2. “Valérian et Laureline” by Pierre Christin and Jean-Claude
Our next recommendation is also part of a series of popular graphic novels. You may have heard of these graphic novels “Valérian et Laureline” (“Valerian and Laureline”) by Pierre Christin and Jean-Claude Mézières before because they were made into an English-language movie.
The series revolves around a space pilot named Valérian and his sidekick Laureline. As you can imagine, they travel around Earth and outer space, fighting enemies and doing good where they can.
The plot of the particular tome I’ve linked to in the heading, “La Cité des eaux mouvantes” (“The City of Moving Waters”), centers on their adventure in a flooded, post-global-warming New York City, where they must fight many robots and villains.
This is a great intro to the “Valérian et Laureline” series, and you’ll pick up some French lingo for fantasy and science fiction. It’s suited for pre-intermediate learners (A2) and above. Additionally, at the end of this tome there’s an encyclopédie loufoque (crazy encyclopedia) that lists all the creatures that Valerian and Laureline encounter during the first ten editions of the series.
3. “Thorgal” by Jean Van Hamme and Grzegorz Rosinski
While it’s tempting to believe that “Thorgal” is a graphic novel based on traditional Norse mythology, it actually incorporates many genres including science fiction, horror and adventure.
The stories follow Thorgal, a man who was born in space but now lives among Vikings since his spaceship has crashed on Earth. While the story focuses on Thorgal, it also features the rest of Thorgal’s family: his wife Aaricia, his son Jolan and his daughter Louve, who can communicate with animals.
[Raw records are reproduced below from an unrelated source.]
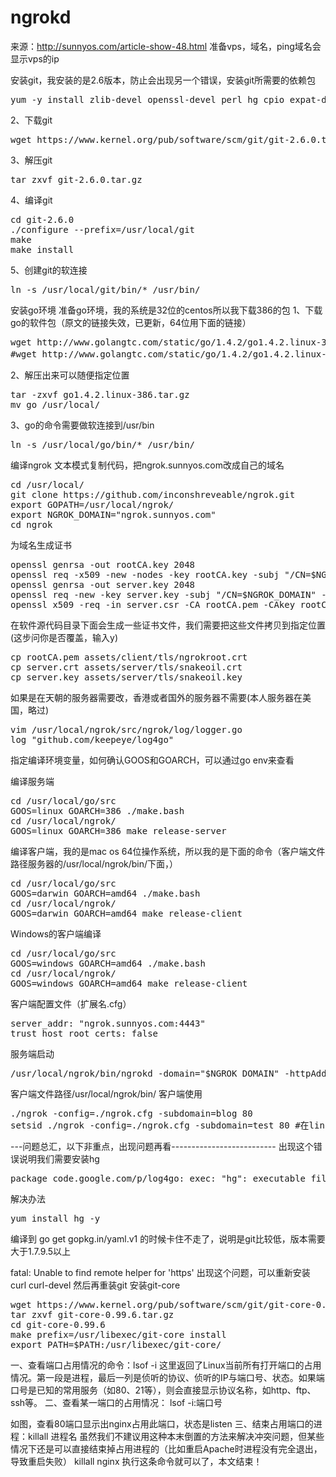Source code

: # ngrokd
来源：http://sunnyos.com/article-show-48.html
准备vps，域名，ping域名会显示vps的ip

安装git，我安装的是2.6版本，防止会出现另一个错误，安装git所需要的依赖包

<pre>
yum -y install zlib-devel openssl-devel perl hg cpio expat-devel gettext-devel curl curl-devel perl-ExtUtils-MakeMaker hg wget gcc gcc-c++
</pre>

2、下载git
<pre>
wget https://www.kernel.org/pub/software/scm/git/git-2.6.0.tar.gz
</pre>

3、解压git
<pre>
tar zxvf git-2.6.0.tar.gz
</pre>

4、编译git
<pre>
cd git-2.6.0
./configure --prefix=/usr/local/git
make
make install
</pre>

5、创建git的软连接
<pre>
ln -s /usr/local/git/bin/* /usr/bin/
</pre>

安装go环境
准备go环境，我的系统是32位的centos所以我下载386的包
1、下载go的软件包（原文的链接失效，已更新，64位用下面的链接）
<pre>
wget http://www.golangtc.com/static/go/1.4.2/go1.4.2.linux-386.tar.gz
#wget http://www.golangtc.com/static/go/1.4.2/go1.4.2.linux-amd64.tar.gz(64位)
</pre>

2、解压出来可以随便指定位置
<pre>
tar -zxvf go1.4.2.linux-386.tar.gz
mv go /usr/local/
</pre>

3、go的命令需要做软连接到/usr/bin
<pre>
ln -s /usr/local/go/bin/* /usr/bin/
</pre>
编译ngrok
文本模式复制代码，把ngrok.sunnyos.com改成自己的域名
<pre>
cd /usr/local/
git clone https://github.com/inconshreveable/ngrok.git
export GOPATH=/usr/local/ngrok/
export NGROK_DOMAIN="ngrok.sunnyos.com"
cd ngrok
</pre>

为域名生成证书
<pre>
openssl genrsa -out rootCA.key 2048
openssl req -x509 -new -nodes -key rootCA.key -subj "/CN=$NGROK_DOMAIN" -days 5000 -out rootCA.pem
openssl genrsa -out server.key 2048
openssl req -new -key server.key -subj "/CN=$NGROK_DOMAIN" -out server.csr
openssl x509 -req -in server.csr -CA rootCA.pem -CAkey rootCA.key -CAcreateserial -out server.crt -days 5000
</pre>
在软件源代码目录下面会生成一些证书文件，我们需要把这些文件拷贝到指定位置(这步问你是否覆盖，输入y)
<pre>
cp rootCA.pem assets/client/tls/ngrokroot.crt
cp server.crt assets/server/tls/snakeoil.crt
cp server.key assets/server/tls/snakeoil.key
</pre>
如果是在天朝的服务器需要改，香港或者国外的服务器不需要(本人服务器在美国，略过)
<pre>
vim /usr/local/ngrok/src/ngrok/log/logger.go
log "github.com/keepeye/log4go"
</pre>
指定编译环境变量，如何确认GOOS和GOARCH，可以通过go env来查看

编译服务端
<pre>
cd /usr/local/go/src
GOOS=linux GOARCH=386 ./make.bash
cd /usr/local/ngrok/
GOOS=linux GOARCH=386 make release-server
</pre>
编译客户端，我的是mac os 64位操作系统，所以我的是下面的命令（客户端文件路径服务器的/usr/local/ngrok/bin/下面，）
<pre>
cd /usr/local/go/src
GOOS=darwin GOARCH=amd64 ./make.bash
cd /usr/local/ngrok/
GOOS=darwin GOARCH=amd64 make release-client
</pre>
Windows的客户端编译
<pre>
cd /usr/local/go/src
GOOS=windows GOARCH=amd64 ./make.bash
cd /usr/local/ngrok/
GOOS=windows GOARCH=amd64 make release-client
</pre>


客户端配置文件（扩展名.cfg）
<pre>
server_addr: "ngrok.sunnyos.com:4443"
trust_host_root_certs: false
</pre>
服务端启动
<pre>
/usr/local/ngrok/bin/ngrokd -domain="$NGROK_DOMAIN" -httpAddr=":80"
</pre>
客户端文件路径/usr/local/ngrok/bin/
客户端使用
<pre>
./ngrok -config=./ngrok.cfg -subdomain=blog 80
setsid ./ngrok -config=./ngrok.cfg -subdomain=test 80 #在linux下如果想后台运行
</pre>
---问题总汇，以下非重点，出现问题再看--------------------------
出现这个错误说明我们需要安装hg
<pre>
package code.google.com/p/log4go: exec: "hg": executable file not found in $PATH
</pre>
解决办法
<pre>
yum install hg -y
</pre>

编译到 go get gopkg.in/yaml.v1 的时候卡住不走了，说明是git比较低，版本需要大于1.7.9.5以上

fatal: Unable to find remote helper for 'https' 出现这个问题，可以重新安装 curl curl-devel 然后再重装git
安装git-core
<pre>
wget https://www.kernel.org/pub/software/scm/git/git-core-0.99.6.tar.gz
tar zxvf git-core-0.99.6.tar.gz
cd git-core-0.99.6
make prefix=/usr/libexec/git-core install
export PATH=$PATH:/usr/libexec/git-core/
</pre>

一、查看端口占用情况的命令：lsof -i
这里返回了Linux当前所有打开端口的占用情况。第一段是进程，最后一列是侦听的协议、侦听的IP与端口号、状态。如果端口号是已知的常用服务（如80、21等），则会直接显示协议名称，如http、ftp、ssh等。
二、查看某一端口的占用情况： lsof -i:端口号

如图，查看80端口显示出nginx占用此端口，状态是listen
三、结束占用端口的进程：killall 进程名
虽然我们不建议用这种本末倒置的方法来解决冲突问题，但某些情况下还是可以直接结束掉占用进程的（比如重启Apache时进程没有完全退出，导致重启失败）
killall nginx
执行这条命令就可以了，本文结束！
Due to the relatively intense nature of the stories, this graphic novel is probably best suited for French learners at the intermediate level (B1/B2). “Thorgal” includes vocabulary from multiple genres. For example, early on in the series, Thorgal becomes un scalde (a skald), a type of Scandinavian poet. Learners can aim for such specialized vocabulary once they’ve mastered the basics of the French language.
4. “Le bleu est une couleur chaude” by
Unlike the other graphic novels in this list, this book is stand-alone, meaning it’s not part of a series. The popular book, “Le bleu est une couleur chaude” (“Blue Is the Warmest Color”) tells the love story between two women in France during the 1990s.
I do, however, need to make a disclaimer. This graphic novel is very risque in terms of sexuality, and so is its movie adaptation. But don’t let that deter you.
Due to its fairly contemporary nature, it’s fantastic for learning current French and French slang. Because of this, it’s best suited for French learners who have reached an intermediate (B1/B2) level. Lastly, once you finish reading, you can watch the Cannes-winning film adaptation in French!
5. “La foire aux immortels” by
Also futuristic science fiction, “La foire aux immortels” (“The Carnival of Immortals”) is set in 2023 and follows a man who has been frozen for 30 years. When he awakes, he finds himself in a scary, brutal world. Aliens have taken over, so he takes it upon himself to save the world from them.
This is a great entry for those wanting to read French science fiction or fantasy, and I recommend it for pre-intermediate and intermediate learners (A2 to B2 levels).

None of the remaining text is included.